START DATA TO PROCESS

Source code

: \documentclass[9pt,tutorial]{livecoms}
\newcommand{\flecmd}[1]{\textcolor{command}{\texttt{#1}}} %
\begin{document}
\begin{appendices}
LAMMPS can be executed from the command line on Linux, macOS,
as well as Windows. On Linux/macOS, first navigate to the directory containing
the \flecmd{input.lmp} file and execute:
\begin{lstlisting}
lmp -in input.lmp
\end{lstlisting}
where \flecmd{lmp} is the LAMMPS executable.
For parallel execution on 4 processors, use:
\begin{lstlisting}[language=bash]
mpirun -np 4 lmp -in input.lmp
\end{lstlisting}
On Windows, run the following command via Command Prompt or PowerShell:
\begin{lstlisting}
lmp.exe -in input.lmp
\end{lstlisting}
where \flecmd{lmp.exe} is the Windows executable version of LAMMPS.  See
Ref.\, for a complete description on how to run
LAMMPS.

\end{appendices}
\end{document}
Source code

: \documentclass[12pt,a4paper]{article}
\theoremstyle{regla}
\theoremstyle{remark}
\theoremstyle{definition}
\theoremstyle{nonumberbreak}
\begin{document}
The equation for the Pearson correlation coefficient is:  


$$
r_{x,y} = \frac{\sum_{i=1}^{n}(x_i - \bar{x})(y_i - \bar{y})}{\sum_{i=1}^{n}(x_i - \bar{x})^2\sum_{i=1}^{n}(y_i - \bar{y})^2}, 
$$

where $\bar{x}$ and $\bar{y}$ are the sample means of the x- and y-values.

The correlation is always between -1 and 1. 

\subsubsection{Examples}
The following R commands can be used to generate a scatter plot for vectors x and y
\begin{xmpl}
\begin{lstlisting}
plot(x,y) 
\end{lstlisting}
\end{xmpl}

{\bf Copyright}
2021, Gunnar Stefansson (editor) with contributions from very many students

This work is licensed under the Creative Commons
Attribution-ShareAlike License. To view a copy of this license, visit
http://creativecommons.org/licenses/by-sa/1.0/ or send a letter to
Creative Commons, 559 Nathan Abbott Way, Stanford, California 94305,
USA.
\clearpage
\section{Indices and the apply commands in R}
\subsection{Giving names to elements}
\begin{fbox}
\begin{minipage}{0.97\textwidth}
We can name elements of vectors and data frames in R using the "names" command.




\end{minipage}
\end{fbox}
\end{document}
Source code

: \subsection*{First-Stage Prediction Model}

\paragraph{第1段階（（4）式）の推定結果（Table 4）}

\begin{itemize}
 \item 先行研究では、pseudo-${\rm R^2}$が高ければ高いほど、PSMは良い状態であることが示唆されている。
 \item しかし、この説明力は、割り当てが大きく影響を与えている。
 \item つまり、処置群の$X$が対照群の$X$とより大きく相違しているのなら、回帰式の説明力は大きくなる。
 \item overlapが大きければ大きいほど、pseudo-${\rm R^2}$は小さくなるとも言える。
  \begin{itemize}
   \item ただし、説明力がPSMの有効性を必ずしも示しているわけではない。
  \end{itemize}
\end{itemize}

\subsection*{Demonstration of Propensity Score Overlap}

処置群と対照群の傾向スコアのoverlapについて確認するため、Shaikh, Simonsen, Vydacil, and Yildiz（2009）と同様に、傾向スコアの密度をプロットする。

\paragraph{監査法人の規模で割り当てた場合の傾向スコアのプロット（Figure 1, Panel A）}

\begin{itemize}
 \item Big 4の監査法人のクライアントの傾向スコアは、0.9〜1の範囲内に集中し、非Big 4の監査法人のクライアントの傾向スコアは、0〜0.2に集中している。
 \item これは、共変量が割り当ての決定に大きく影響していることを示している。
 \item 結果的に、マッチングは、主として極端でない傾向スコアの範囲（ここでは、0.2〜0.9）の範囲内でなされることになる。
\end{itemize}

END DATA TO PROCESS

ACTIVITY:
Reproduce only those lines of the entries above that run from the line with "and the apply" to the final line.

RESPONSE:
\section{Indices and the apply commands in R}
\subsection{Giving names to elements}
\begin{fbox}
\begin{minipage}{0.97\textwidth}
We can name elements of vectors and data frames in R using the "names" command.




\end{minipage}
\end{fbox}
\end{document}
Source code

: \subsection*{First-Stage Prediction Model}

\paragraph{第1段階（（4）式）の推定結果（Table 4）}

\begin{itemize}
 \item 先行研究では、pseudo-${\rm R^2}$が高ければ高いほど、PSMは良い状態であることが示唆されている。
 \item しかし、この説明力は、割り当てが大きく影響を与えている。
 \item つまり、処置群の$X$が対照群の$X$とより大きく相違しているのなら、回帰式の説明力は大きくなる。
 \item overlapが大きければ大きいほど、pseudo-${\rm R^2}$は小さくなるとも言える。
  \begin{itemize}
   \item ただし、説明力がPSMの有効性を必ずしも示しているわけではない。
  \end{itemize}
\end{itemize}

\subsection*{Demonstration of Propensity Score Overlap}

処置群と対照群の傾向スコアのoverlapについて確認するため、Shaikh, Simonsen, Vydacil, and Yildiz（2009）と同様に、傾向スコアの密度をプロットする。

\paragraph{監査法人の規模で割り当てた場合の傾向スコアのプロット（Figure 1, Panel A）}

\begin{itemize}
 \item Big 4の監査法人のクライアントの傾向スコアは、0.9〜1の範囲内に集中し、非Big 4の監査法人のクライアントの傾向スコアは、0〜0.2に集中している。
 \item これは、共変量が割り当ての決定に大きく影響していることを示している。
 \item 結果的に、マッチングは、主として極端でない傾向スコアの範囲（ここでは、0.2〜0.9）の範囲内でなされることになる。
\end{itemize}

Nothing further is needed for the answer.